Anthology Recordings is pleased to announce the reissue of the long out of print — and never before officially issued in the US — trilogy of albums by Catherine Ribeiro + Alpes, 1970’s N°2, 1971’s Ame Debout, and 1972’s Paix, out September 14. Anthology’s presentation of these foundational LPs, arguably the group’s finest hours on wax, fills in a crucial missing link in the canon of psychedelic/experimental music of the 60s and 70s.
Contemporary vocalist/composer/producer Circuit des Yeux created a new rendition of the Catherine Ribeiro + Alpes song “Soeur de Race” to run alongside the announcement today. Listen/share the track and album samplers below. Ribeiro calls the cover version “impressive… First because of her voice, with all its nuances of emotion… Then – and this is no small thing – the orchestration is remarkable. Listening to her interpretation, I was astonished! Her blooming talent is at the tip of her vocal cords.”

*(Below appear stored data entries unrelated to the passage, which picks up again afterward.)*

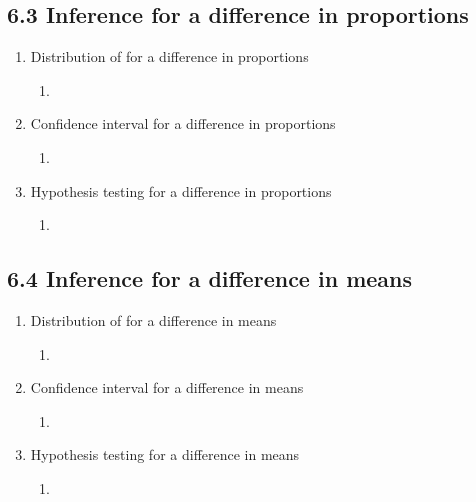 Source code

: \documentclass{article}
\begin{document}
\subsection{6.3 Inference for a difference in proportions}
\begin{enumerate}

\item Distribution of for a difference in proportions
\begin{enumerate}
\item
\end{enumerate}

\item Confidence interval for a difference in proportions
\begin{enumerate}
\item
\end{enumerate}

\item Hypothesis testing for a difference in proportions
\begin{enumerate}
\item
\end{enumerate}

\end{enumerate}


\subsection{6.4 Inference for a difference in means}
\begin{enumerate}

\item Distribution of for a difference in means
\begin{enumerate}
\item
\end{enumerate}

\item Confidence interval for a difference in means
\begin{enumerate}
\item
\end{enumerate}

\item Hypothesis testing for a difference in means
\begin{enumerate}
\item
\end{enumerate}

\end{enumerate}
\end{document}

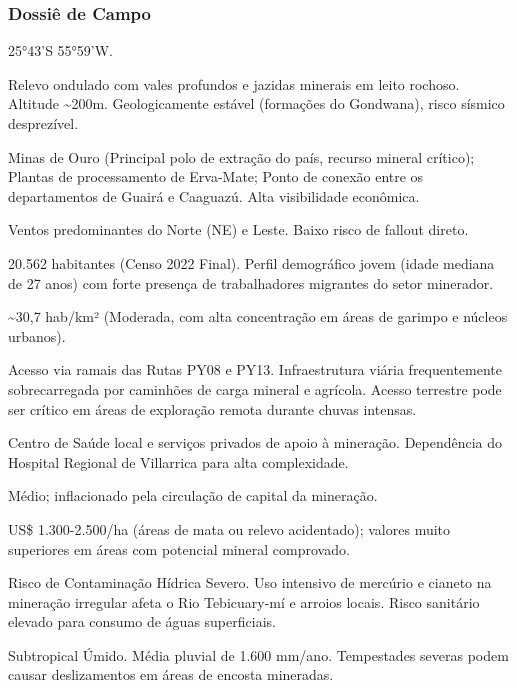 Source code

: \subsubsection{Dossiê de Campo}
\begin{description}[style=nextline,leftmargin=0.5cm,font=\bfseries]
\item[Coordenadas]  25°43'S 55°59'W.
\item[Topografia]  Relevo ondulado com vales profundos e jazidas minerais em leito rochoso. Altitude \textasciitilde 200m. Geologicamente estável (formações do Gondwana), risco sísmico desprezível.
\item[Alvos Estratégicos]  Minas de Ouro (Principal polo de extração do país, recurso mineral crítico); Plantas de processamento de Erva-Mate; Ponto de conexão entre os departamentos de Guairá e Caaguazú. Alta visibilidade econômica.
\item[Fallout]  Ventos predominantes do Norte (NE) e Leste. Baixo risco de fallout direto.
\item[População]  20.562 habitantes (Censo 2022 Final). Perfil demográfico jovem (idade mediana de 27 anos) com forte presença de trabalhadores migrantes do setor minerador.
\item[Densidade]  \textasciitilde 30,7 hab/\allowbreak km² (Moderada, com alta concentração em áreas de garimpo e núcleos urbanos).
\item[Vias de Acesso]  Acesso via ramais das Rutas PY08 e PY13. Infraestrutura viária frequentemente sobrecarregada por caminhões de carga mineral e agrícola. Acesso terrestre pode ser crítico em áreas de exploração remota durante chuvas intensas.
\item[Serviços]  Centro de Saúde local e serviços privados de apoio à mineração. Dependência do Hospital Regional de Villarrica para alta complexidade.
\item[Custo de Vida]  Médio; inflacionado pela circulação de capital da mineração.
\item[Preço da Terra]  US\$ 1.300-2.500/\allowbreak ha (áreas de mata ou relevo acidentado); valores muito superiores em áreas com potencial mineral comprovado.
\item[Hidrologia]  Risco de Contaminação Hídrica Severo. Uso intensivo de mercúrio e cianeto na mineração irregular afeta o Rio Tebicuary-mí e arroios locais. Risco sanitário elevado para consumo de águas superficiais.
\item[Clima]  Subtropical Úmido. Média pluvial de 1.600 mm/\allowbreak ano. Tempestades severas podem causar deslizamentos em áreas de encosta mineradas.

\end{description}
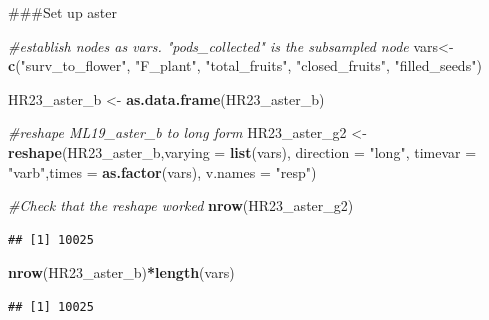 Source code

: \documentclass[
]{article}
\newenvironment{Shaded}{\begin{snugshade}}{\end{snugshade}}
\newcommand{\AttributeTok}[1]{\textcolor[rgb]{0.13,0.29,0.53}{#1}}
\newcommand{\CommentTok}[1]{\textcolor[rgb]{0.56,0.35,0.01}{\textit{#1}}}
\newcommand{\DecValTok}[1]{\textcolor[rgb]{0.00,0.00,0.81}{#1}}
\newcommand{\FunctionTok}[1]{\textcolor[rgb]{0.13,0.29,0.53}{\textbf{#1}}}
\newcommand{\NormalTok}[1]{#1}
\newcommand{\OtherTok}[1]{\textcolor[rgb]{0.56,0.35,0.01}{#1}}
\newcommand{\SpecialCharTok}[1]{\textcolor[rgb]{0.81,0.36,0.00}{\textbf{#1}}}
\newcommand{\StringTok}[1]{\textcolor[rgb]{0.31,0.60,0.02}{#1}}
\begin{document}
\#\#\#Set up aster

\begin{Shaded}
\begin{Highlighting}[]
\CommentTok{\#establish nodes as vars. "pods\_collected" is the subsampled node}
\NormalTok{vars}\OtherTok{\textless{}{-}}\FunctionTok{c}\NormalTok{(}\StringTok{"surv\_to\_flower"}\NormalTok{, }\StringTok{"F\_plant"}\NormalTok{, }\StringTok{"total\_fruits"}\NormalTok{, }\StringTok{"closed\_fruits"}\NormalTok{, }\StringTok{"filled\_seeds"}\NormalTok{)}

\NormalTok{HR23\_aster\_b }\OtherTok{\textless{}{-}} \FunctionTok{as.data.frame}\NormalTok{(HR23\_aster\_b)}

\CommentTok{\#reshape ML19\_aster\_b to long form}
\NormalTok{HR23\_aster\_g2 }\OtherTok{\textless{}{-}} \FunctionTok{reshape}\NormalTok{(HR23\_aster\_b,}\AttributeTok{varying =} \FunctionTok{list}\NormalTok{(vars), }\AttributeTok{direction =} \StringTok{"long"}\NormalTok{, }\AttributeTok{timevar =} \StringTok{"varb"}\NormalTok{,}\AttributeTok{times =} \FunctionTok{as.factor}\NormalTok{(vars), }\AttributeTok{v.names =} \StringTok{"resp"}\NormalTok{)}

\CommentTok{\#Check that the reshape worked }
\FunctionTok{nrow}\NormalTok{(HR23\_aster\_g2)}
\end{Highlighting}
\end{Shaded}

\begin{verbatim}
## [1] 10025
\end{verbatim}

\begin{Shaded}
\begin{Highlighting}[]
\FunctionTok{nrow}\NormalTok{(HR23\_aster\_b)}\SpecialCharTok{*}\FunctionTok{length}\NormalTok{(vars)}
\end{Highlighting}
\end{Shaded}

\begin{verbatim}
## [1] 10025
\end{verbatim}

\begin{Shaded}
\end{Shaded}
\end{document}
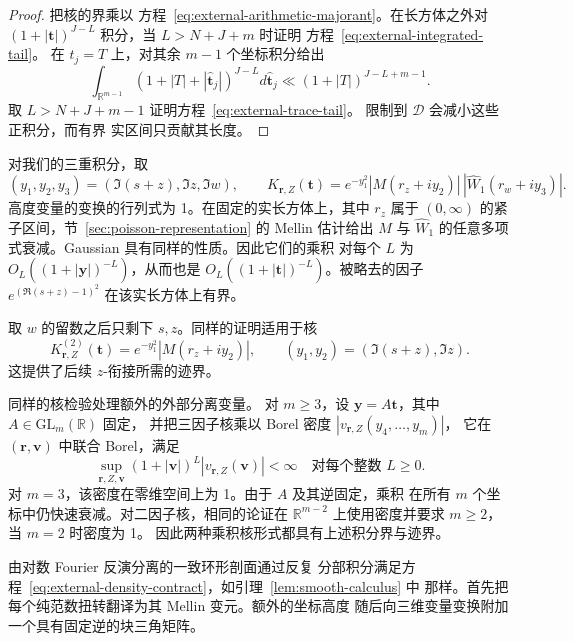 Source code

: \begin{proof}
把核的界乘以
方程~\eqref{eq:external-arithmetic-majorant}。在长方体之外对
$(1+|\boldsymbol t|)^{J-L}$ 积分，当 $L>N+J+m$ 时证明
方程~\eqref{eq:external-integrated-tail}。
在 $t_j=T$ 上，对其余 $m-1$ 个坐标积分给出
\[
 \int_{\mathbb R^{m-1}}
 (1+|T|+|\widehat{\boldsymbol t}_j|)^{J-L}
 d\widehat{\boldsymbol t}_j
 \ll(1+|T|)^{J-L+m-1}.
\]
取 $L>N+J+m-1$ 证明方程~\eqref{eq:external-trace-tail}。
限制到 $\mathcal D$ 会减小这些正积分，而有界
实区间只贡献其长度。
\end{proof}

对我们的三重积分，取
\[
 (y_1,y_2,y_3)=(\Im(s+z),\Im z,\Im w),\qquad
 K_{\boldsymbol r,Z}(\boldsymbol t)
 =e^{-y_1^2}|M(r_z+iy_2)|\,|\widehat W_1(r_w+iy_3)|.
\]
高度变量的变换的行列式为 1。在固定的实长方体上，其中 $r_z$ 属于
$(0,\infty)$ 的紧子区间，节~\ref{sec:poisson-representation} 的 Mellin 估计给出 $M$ 与
$\widehat W_1$ 的任意多项式衰减。Gaussian 具有同样的性质。因此它们的乘积
对每个 $L$ 为 $O_L((1+|\boldsymbol y|)^{-L})$，从而也是
$O_L((1+|\boldsymbol t|)^{-L})$。被略去的因子
$e^{(\Re(s+z)-1)^2}$ 在该实长方体上有界。

取 $w$ 的留数之后只剩下 $s,z$。同样的证明适用于核
\begin{equation}
 K^{(2)}_{\boldsymbol r,Z}(\boldsymbol t)
 =e^{-y_1^2}|M(r_z+iy_2)|,
 \qquad(y_1,y_2)=(\Im(s+z),\Im z).
 \label{eq:external-two-dimensional-kernel}
\end{equation}
这提供了后续 $z$-衔接所需的迹界。

同样的核检验处理额外的外部分离变量。
对 $m\ge3$，设 $\boldsymbol y=A\boldsymbol t$，其中 $A\in\mathrm{GL}_m(\mathbb R)$ 固定，
并把三因子核乘以 Borel 密度 $|v_{\boldsymbol r,Z}(y_4,\ldots,y_m)|$，
它在 $(\boldsymbol r,\boldsymbol v)$ 中联合 Borel，满足
\begin{equation}
 \sup_{\boldsymbol r,Z,\boldsymbol v}
 (1+|\boldsymbol v|)^L|v_{\boldsymbol r,Z}(\boldsymbol v)|<\infty
 \quad\text{对每个整数 }L\ge0.
 \label{eq:external-density-contract}
\end{equation}
对 $m=3$，该密度在零维空间上为 1。由于 $A$ 及其逆固定，乘积
在所有 $m$ 个坐标中仍快速衰减。对二因子核，相同的论证在
$\mathbb R^{m-2}$ 上使用密度并要求 $m\ge2$，当 $m=2$ 时密度为 1。
因此两种乘积核形式都具有上述积分界与迹界。

由对数 Fourier 反演分离的一致环形剖面通过反复
分部积分满足方程~\eqref{eq:external-density-contract}，如引理~\ref{lem:smooth-calculus} 中
那样。首先把每个纯范数扭转翻译为其 Mellin 变元。额外的坐标高度
随后向三维变量变换附加一个具有固定逆的块三角矩阵。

Born to Portuguese parents in Lyon, France in 1941, Catherine Ribeiro’s childhood was defined by turmoil. Her younger brother died as an infant, and the first years of her life were spent stowed away underground during bomb raids in war-ravaged Paris. This may provide context for the intensity of Ribeiro’s vocal delivery and dedication to political issues of her time. For Ribeiro, simple, melodic beauty could never be enough to contextualize her experience. Her music had to speak to reality, and its savior dreams, through a wide, wild lens — glorious, horrific, transcendent, hallucinatory.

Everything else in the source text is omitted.